May 4, 2012 § Leave a comment
The issue of race and ethnicity in predominantly homogeneous societies is an issue that has come up in my political science class, Politics of East Asia, time and time again. Korea and Japan both heavily subscribe to the “one blood” idea–that they are a people of one race, descended from a union between godly/otherworldly beings way back when. (I would argue that this is something China wants to do but has not succeeded in doing to the extent Korea and Japan have, given that China is home to over 13 distinct ethnic groups [not including Koreans living there] while Korea is home to Koreans and a small population of Chinese and Japan is home to the Japanese and a minority of Koreans and Chinese.)
As the number of mixed-race marriages increases, however, Korea is now having to adjust to the presence of “multiethnic families (다문화 가족, or 다가족)” and figure out how to integrate them into society. (More on the challenges facing multiethnic families and their children here, here and here.) Yet there are many obstacles, one of which being Korea’s historical and present xenophobia and exclusivity. More on this issue from Korea Joongang Daily, “Giving Up On Xenophobia“:
Thousands of nonnative Koreans now live among us because of interracial marriages, jobs or for education purposes, yet Korea’s understanding and tolerance of other ethnic groups remain far below the global standard. In a survey on acceptability of a multiethnic society by the Ministry of Gender Equality and Family, which was conducted on 2,500 people aged 19 to 74 nationwide, only 36 percent was positive about changes that make our society more diverse in terms of race, religion and culture.

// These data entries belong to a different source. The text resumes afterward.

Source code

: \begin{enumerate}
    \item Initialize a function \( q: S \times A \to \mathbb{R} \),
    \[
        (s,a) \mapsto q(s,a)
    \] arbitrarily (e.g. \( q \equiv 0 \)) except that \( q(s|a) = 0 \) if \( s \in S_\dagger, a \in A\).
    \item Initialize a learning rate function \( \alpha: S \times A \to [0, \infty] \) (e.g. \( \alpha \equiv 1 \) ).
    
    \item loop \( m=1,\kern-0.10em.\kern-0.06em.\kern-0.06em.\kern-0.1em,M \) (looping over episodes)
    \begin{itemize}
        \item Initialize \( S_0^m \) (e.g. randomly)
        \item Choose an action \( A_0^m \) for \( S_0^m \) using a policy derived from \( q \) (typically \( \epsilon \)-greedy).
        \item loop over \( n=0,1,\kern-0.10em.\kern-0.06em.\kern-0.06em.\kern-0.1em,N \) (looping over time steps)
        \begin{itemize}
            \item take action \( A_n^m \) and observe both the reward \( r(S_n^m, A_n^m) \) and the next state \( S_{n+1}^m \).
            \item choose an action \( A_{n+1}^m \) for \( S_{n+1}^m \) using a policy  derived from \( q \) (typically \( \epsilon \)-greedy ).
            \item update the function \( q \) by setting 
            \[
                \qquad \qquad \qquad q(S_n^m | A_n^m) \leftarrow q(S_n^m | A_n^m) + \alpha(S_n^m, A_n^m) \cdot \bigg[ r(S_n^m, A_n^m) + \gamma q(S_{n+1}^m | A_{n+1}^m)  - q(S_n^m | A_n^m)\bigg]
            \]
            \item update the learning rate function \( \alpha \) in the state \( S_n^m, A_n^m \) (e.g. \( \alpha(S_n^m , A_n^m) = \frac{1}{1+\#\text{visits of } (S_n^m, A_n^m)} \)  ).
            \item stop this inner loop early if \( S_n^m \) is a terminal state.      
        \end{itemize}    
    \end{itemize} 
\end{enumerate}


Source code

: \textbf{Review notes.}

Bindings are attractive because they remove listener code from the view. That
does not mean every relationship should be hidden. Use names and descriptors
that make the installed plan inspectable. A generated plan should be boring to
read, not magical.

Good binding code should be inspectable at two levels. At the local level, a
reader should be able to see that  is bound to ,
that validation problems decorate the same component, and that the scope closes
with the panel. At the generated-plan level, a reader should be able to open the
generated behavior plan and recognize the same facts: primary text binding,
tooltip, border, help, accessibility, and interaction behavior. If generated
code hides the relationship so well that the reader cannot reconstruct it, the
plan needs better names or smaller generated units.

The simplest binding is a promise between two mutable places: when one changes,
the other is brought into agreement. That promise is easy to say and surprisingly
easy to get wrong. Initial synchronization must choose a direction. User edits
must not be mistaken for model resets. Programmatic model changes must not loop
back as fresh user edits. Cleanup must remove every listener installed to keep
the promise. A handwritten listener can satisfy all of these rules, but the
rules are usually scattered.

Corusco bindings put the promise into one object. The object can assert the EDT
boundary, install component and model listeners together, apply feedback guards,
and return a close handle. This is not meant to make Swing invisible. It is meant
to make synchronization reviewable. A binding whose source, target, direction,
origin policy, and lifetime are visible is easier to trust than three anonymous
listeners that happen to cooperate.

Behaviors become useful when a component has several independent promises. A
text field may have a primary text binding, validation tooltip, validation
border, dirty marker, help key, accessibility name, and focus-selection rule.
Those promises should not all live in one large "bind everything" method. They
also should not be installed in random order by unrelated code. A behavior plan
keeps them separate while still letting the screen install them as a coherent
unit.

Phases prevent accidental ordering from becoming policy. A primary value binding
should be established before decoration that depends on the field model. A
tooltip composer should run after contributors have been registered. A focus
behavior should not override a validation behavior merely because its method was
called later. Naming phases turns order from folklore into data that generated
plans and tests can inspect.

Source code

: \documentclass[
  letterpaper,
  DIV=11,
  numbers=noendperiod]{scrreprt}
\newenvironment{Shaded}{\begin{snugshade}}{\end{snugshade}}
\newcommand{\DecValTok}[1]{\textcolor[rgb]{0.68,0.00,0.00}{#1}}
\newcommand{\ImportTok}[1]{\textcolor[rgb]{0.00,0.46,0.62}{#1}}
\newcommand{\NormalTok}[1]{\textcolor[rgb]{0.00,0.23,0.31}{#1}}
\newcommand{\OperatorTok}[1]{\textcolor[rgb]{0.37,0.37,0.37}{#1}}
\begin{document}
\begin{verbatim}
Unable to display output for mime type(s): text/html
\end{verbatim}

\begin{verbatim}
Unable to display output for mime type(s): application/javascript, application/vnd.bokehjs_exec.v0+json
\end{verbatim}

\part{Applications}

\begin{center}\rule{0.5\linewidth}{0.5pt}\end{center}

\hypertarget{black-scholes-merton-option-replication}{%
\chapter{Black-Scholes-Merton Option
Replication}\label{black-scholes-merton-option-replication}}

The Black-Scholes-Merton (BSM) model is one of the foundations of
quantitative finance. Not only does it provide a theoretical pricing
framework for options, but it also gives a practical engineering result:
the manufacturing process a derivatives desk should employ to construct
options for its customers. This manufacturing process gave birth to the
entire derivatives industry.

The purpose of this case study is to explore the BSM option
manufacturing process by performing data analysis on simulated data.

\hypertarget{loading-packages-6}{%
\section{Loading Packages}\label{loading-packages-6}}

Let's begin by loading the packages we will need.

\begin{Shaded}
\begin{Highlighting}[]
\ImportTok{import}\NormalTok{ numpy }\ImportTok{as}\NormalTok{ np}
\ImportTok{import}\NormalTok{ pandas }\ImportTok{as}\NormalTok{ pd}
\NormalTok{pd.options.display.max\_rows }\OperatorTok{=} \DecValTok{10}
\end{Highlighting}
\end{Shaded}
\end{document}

That’s less than half the average 74 percent approval rate in 18 European countries. The results of the survey suggest that many immigrants from different cultural backgrounds could be suffering from various forms of discrimination and prejudice in Korea due to their skin color or mother tongue.
Our evolution toward a multiethnic society is inevitable. We must remake our laws in various fields to support a society that accepts differences. We also should welcome foreign talents to raise our international competitiveness. We feel proud of the success stories of ethnic Koreans overseas even though they are no longer Korean citizens. We should encourage foreign residents to be successful members of our society.